Sebagai warga Argentina berdarah Italia, Bergoglio, keluarga Paus Fransiskus memiliki devosi kepada Bunda Maria, tempat mereka bisa mengungkapkan seluruh perasaan sebagai seorang anak kepada ibunya. Dalam tradisi rakyat Argentina, ibu adalah segala-galanya. Maka patung atau ikon Santa Perawan Maria ditempatkan di pusat rumah atau kamar agar mudah disentuh. Menyentuh adalah cara yang paling lazim untuk menyayangi seorang ibu.
Menyentuh patung dan merasakan pengalaman yang menyertainya adalah bagian dari doa. Inilah yang dinamakan spiritualitas yang ‘mendaging’, yang menjadi konkret, bukan hanya terkungkung dalam sebuah idea atau teori belaka. Karena itu, selalulah berdoa tanpa henti kepada Bunda Maria. Melalui doa-doa itu, manusia ‘menyentuh’ Bunda Maria! Doa dan sentuhan kepada Bunda Maria itu sangat baik bagi hati kita, bagi jiwa kita, dan bagi seluruh hidup kita!
Sentuhan Paus Yohanes Paulus II
Sejak lama, Paus Fransiskus memiliki kebiasaan berdoa Rosario. Namun, menurut pengakuannya, ia baru mulai mendaraskan 15 misteri doa Rosario setiap hari—artinya tiga kali 50 Salam Maria—setelah ‘disentuh’ oleh teladan Santo Yohanes Paulus II (1920—2005).
Saya ingat betul, itu terjadi pada tahun 1985. Sore itu, saya berdoa Rosario suci yang dipimpin oleh Bapak Suci (Yohanes Paulus II/YP II).
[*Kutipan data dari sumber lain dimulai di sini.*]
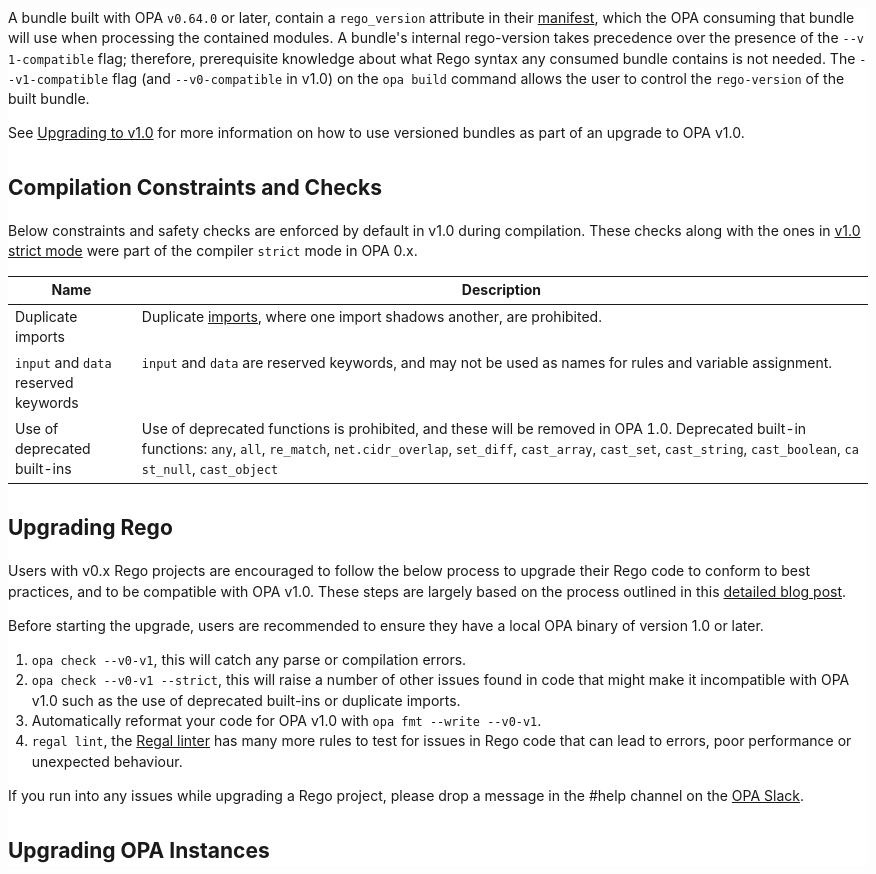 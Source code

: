 A bundle built with OPA `v0.64.0` or later, contain a `rego_version` attribute
in their [manifest](../management-bundles/#bundle-file-format), which the OPA
consuming that bundle will use when processing the contained modules. A bundle's
internal rego-version takes precedence over the presence of the
`--v1-compatible` flag; therefore, prerequisite knowledge about what Rego syntax
any consumed bundle contains is not needed. The `--v1-compatible` flag (and
`--v0-compatible` in v1.0) on the `opa build` command allows the user to control
the `rego-version` of the built bundle.

See [Upgrading to v1.0](./v0-upgrade) for more information on how to use
versioned bundles as part of an upgrade to OPA v1.0.

## Compilation Constraints and Checks

Below constraints and safety checks are enforced by default in v1.0 during compilation. These checks along with the ones in [v1.0 strict mode](../policy-language/#strict-mode)
were part of the compiler `strict` mode in OPA 0.x.

Name | Description                                                                                                                                                                            
--- |----------------------------------------------------------------------------------------------------------------------------------------------------------------------------------------------------------------------------------------------------------------
Duplicate imports | Duplicate [imports](../policy-language/#imports), where one import shadows another, are prohibited.                                                                                                                                                            
`input` and `data` reserved keywords | `input` and `data` are reserved keywords, and may not be used as names for rules and variable assignment.                                                                                                                                                     
Use of deprecated built-ins | Use of deprecated functions is prohibited, and these will be removed in OPA 1.0. Deprecated built-in functions: `any`, `all`, `re_match`,  `net.cidr_overlap`, `set_diff`, `cast_array`, `cast_set`, `cast_string`, `cast_boolean`, `cast_null`, `cast_object`

## Upgrading Rego

Users with v0.x Rego projects are encouraged to follow the below process to
upgrade their Rego code to conform to best practices, and to be compatible with
OPA v1.0. These steps are largely based on the process outlined in this
[detailed blog post](https://www.styra.com/blog/renovating-rego/).

Before starting the upgrade, users are recommended to ensure they have a local
OPA binary of version 1.0 or later.

1. `opa check --v0-v1`, this will catch any parse or compilation errors.
2. `opa check --v0-v1 --strict`, this will raise a number of other issues found in code
   that might make it incompatible with OPA v1.0 such as the use of deprecated
   built-ins or duplicate imports.
3. Automatically reformat your code for OPA v1.0 with `opa fmt --write --v0-v1`.
4. `regal lint`, the [Regal linter](/integrations/regal/) has many more rules to
   test for issues in Rego code that can lead to errors, poor performance or
   unexpected behaviour.

If you run into any issues while upgrading a Rego project, please drop a message
in the #help channel on the [OPA Slack](https://slack.openpolicyagent.org/).

## Upgrading OPA Instances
Ia ber ada di depan, berlutut. Waktu itu, kelompok yang menyertainya banyak,” ungkap Pastor Jorge Mario Bergoglio, S.J. (nama Paus Fransiskus sebelum terpilih sebagai Paus pada 13 Maret 2013) yang saat itu sedang merasa terkucilkan dari komunitasnya. “Saya memandang Bapak Suci dari belakang. Sedikit demi sedikit, saya tenggelam dalam doa. Saya tidak sendirian. Saya berdoa di tengah-tengah Umat Allah, yang dipimpin Gembala kita. Di tengah doa itu, saya memandang sosok Bapak Suci: kesalehannya, devosinya, semuanya adalah sebuah kesaksian. Seiring dengan waktu, pikiran saya membayangkan, saat itu …. imam muda, seminaris, penyair, pekerja tambang, anak dari Wadowice itu berlutut dalam posisi yang sama, mendaraskan Ave Maria ke Ave Maria berikutnya. Kesaksiannya telah menampar saya. …. Saya merasakan, orang ini telah dipilih untuk memimpin Gereja dan sedang menapaki jalan ke atas, ke Ibunya di surga, jalan yang telah ditempuhnya sejak masa kecilnya. Saya segera menyadari betapa dalamnya makna kata-kata Bunda Maria dari Guadalupe kepada St. Juan Diego, “Jangan takut! Bukankah aku ini ibumu!” Di situlah, saya baru sungguh-sungguh memahami kehadiran Bunda Maria dalam kehidupan Paus. Apa yang saya saksikan itu tidak pernah sekalipun terlupakan. Sejak saat itu, saya mendaraskan 15 misteri Rosario setiap hari.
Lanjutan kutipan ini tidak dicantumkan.